About this exercise: Retype the entries below without any change.

(Saved data entries)
>>>>

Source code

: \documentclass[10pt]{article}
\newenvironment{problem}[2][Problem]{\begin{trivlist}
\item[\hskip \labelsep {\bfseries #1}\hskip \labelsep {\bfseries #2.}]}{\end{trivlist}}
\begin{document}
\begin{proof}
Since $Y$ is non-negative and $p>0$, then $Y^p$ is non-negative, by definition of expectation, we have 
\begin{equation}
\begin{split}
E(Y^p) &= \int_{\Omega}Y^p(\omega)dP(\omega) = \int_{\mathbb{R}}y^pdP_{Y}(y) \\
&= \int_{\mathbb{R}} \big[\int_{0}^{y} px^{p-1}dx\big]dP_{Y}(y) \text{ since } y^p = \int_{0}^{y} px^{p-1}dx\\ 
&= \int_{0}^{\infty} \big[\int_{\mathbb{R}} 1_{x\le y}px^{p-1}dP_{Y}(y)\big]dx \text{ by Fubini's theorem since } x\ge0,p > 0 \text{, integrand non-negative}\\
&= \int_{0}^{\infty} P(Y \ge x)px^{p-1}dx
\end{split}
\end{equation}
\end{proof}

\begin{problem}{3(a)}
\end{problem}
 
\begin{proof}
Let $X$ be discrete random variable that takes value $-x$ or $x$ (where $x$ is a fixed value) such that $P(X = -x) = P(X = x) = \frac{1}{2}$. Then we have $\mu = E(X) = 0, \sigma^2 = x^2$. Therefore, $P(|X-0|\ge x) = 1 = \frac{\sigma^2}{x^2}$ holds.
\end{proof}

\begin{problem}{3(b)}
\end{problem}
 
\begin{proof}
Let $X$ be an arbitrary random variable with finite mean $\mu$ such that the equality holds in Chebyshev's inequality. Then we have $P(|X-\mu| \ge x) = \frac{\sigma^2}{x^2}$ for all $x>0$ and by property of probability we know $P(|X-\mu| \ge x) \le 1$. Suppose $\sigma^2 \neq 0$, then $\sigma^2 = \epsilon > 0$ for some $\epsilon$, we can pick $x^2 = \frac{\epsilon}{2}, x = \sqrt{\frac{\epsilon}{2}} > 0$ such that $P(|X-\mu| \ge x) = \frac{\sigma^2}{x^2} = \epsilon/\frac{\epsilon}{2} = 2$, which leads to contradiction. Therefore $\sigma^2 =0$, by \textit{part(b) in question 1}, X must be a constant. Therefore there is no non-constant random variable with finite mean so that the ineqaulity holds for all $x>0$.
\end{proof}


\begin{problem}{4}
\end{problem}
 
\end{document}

<<<<

Result of this exercise:
Source code

: \documentclass[10pt]{article}
\newenvironment{problem}[2][Problem]{\begin{trivlist}
\item[\hskip \labelsep {\bfseries #1}\hskip \labelsep {\bfseries #2.}]}{\end{trivlist}}
\begin{document}
\begin{proof}
Since $Y$ is non-negative and $p>0$, then $Y^p$ is non-negative, by definition of expectation, we have 
\begin{equation}
\begin{split}
E(Y^p) &= \int_{\Omega}Y^p(\omega)dP(\omega) = \int_{\mathbb{R}}y^pdP_{Y}(y) \\
&= \int_{\mathbb{R}} \big[\int_{0}^{y} px^{p-1}dx\big]dP_{Y}(y) \text{ since } y^p = \int_{0}^{y} px^{p-1}dx\\ 
&= \int_{0}^{\infty} \big[\int_{\mathbb{R}} 1_{x\le y}px^{p-1}dP_{Y}(y)\big]dx \text{ by Fubini's theorem since } x\ge0,p > 0 \text{, integrand non-negative}\\
&= \int_{0}^{\infty} P(Y \ge x)px^{p-1}dx
\end{split}
\end{equation}
\end{proof}

\begin{problem}{3(a)}
\end{problem}
 
\begin{proof}
Let $X$ be discrete random variable that takes value $-x$ or $x$ (where $x$ is a fixed value) such that $P(X = -x) = P(X = x) = \frac{1}{2}$. Then we have $\mu = E(X) = 0, \sigma^2 = x^2$. Therefore, $P(|X-0|\ge x) = 1 = \frac{\sigma^2}{x^2}$ holds.
\end{proof}

\begin{problem}{3(b)}
\end{problem}
 
\begin{proof}
Let $X$ be an arbitrary random variable with finite mean $\mu$ such that the equality holds in Chebyshev's inequality. Then we have $P(|X-\mu| \ge x) = \frac{\sigma^2}{x^2}$ for all $x>0$ and by property of probability we know $P(|X-\mu| \ge x) \le 1$. Suppose $\sigma^2 \neq 0$, then $\sigma^2 = \epsilon > 0$ for some $\epsilon$, we can pick $x^2 = \frac{\epsilon}{2}, x = \sqrt{\frac{\epsilon}{2}} > 0$ such that $P(|X-\mu| \ge x) = \frac{\sigma^2}{x^2} = \epsilon/\frac{\epsilon}{2} = 2$, which leads to contradiction. Therefore $\sigma^2 =0$, by \textit{part(b) in question 1}, X must be a constant. Therefore there is no non-constant random variable with finite mean so that the ineqaulity holds for all $x>0$.
\end{proof}


\begin{problem}{4}
\end{problem}
 
\end{document}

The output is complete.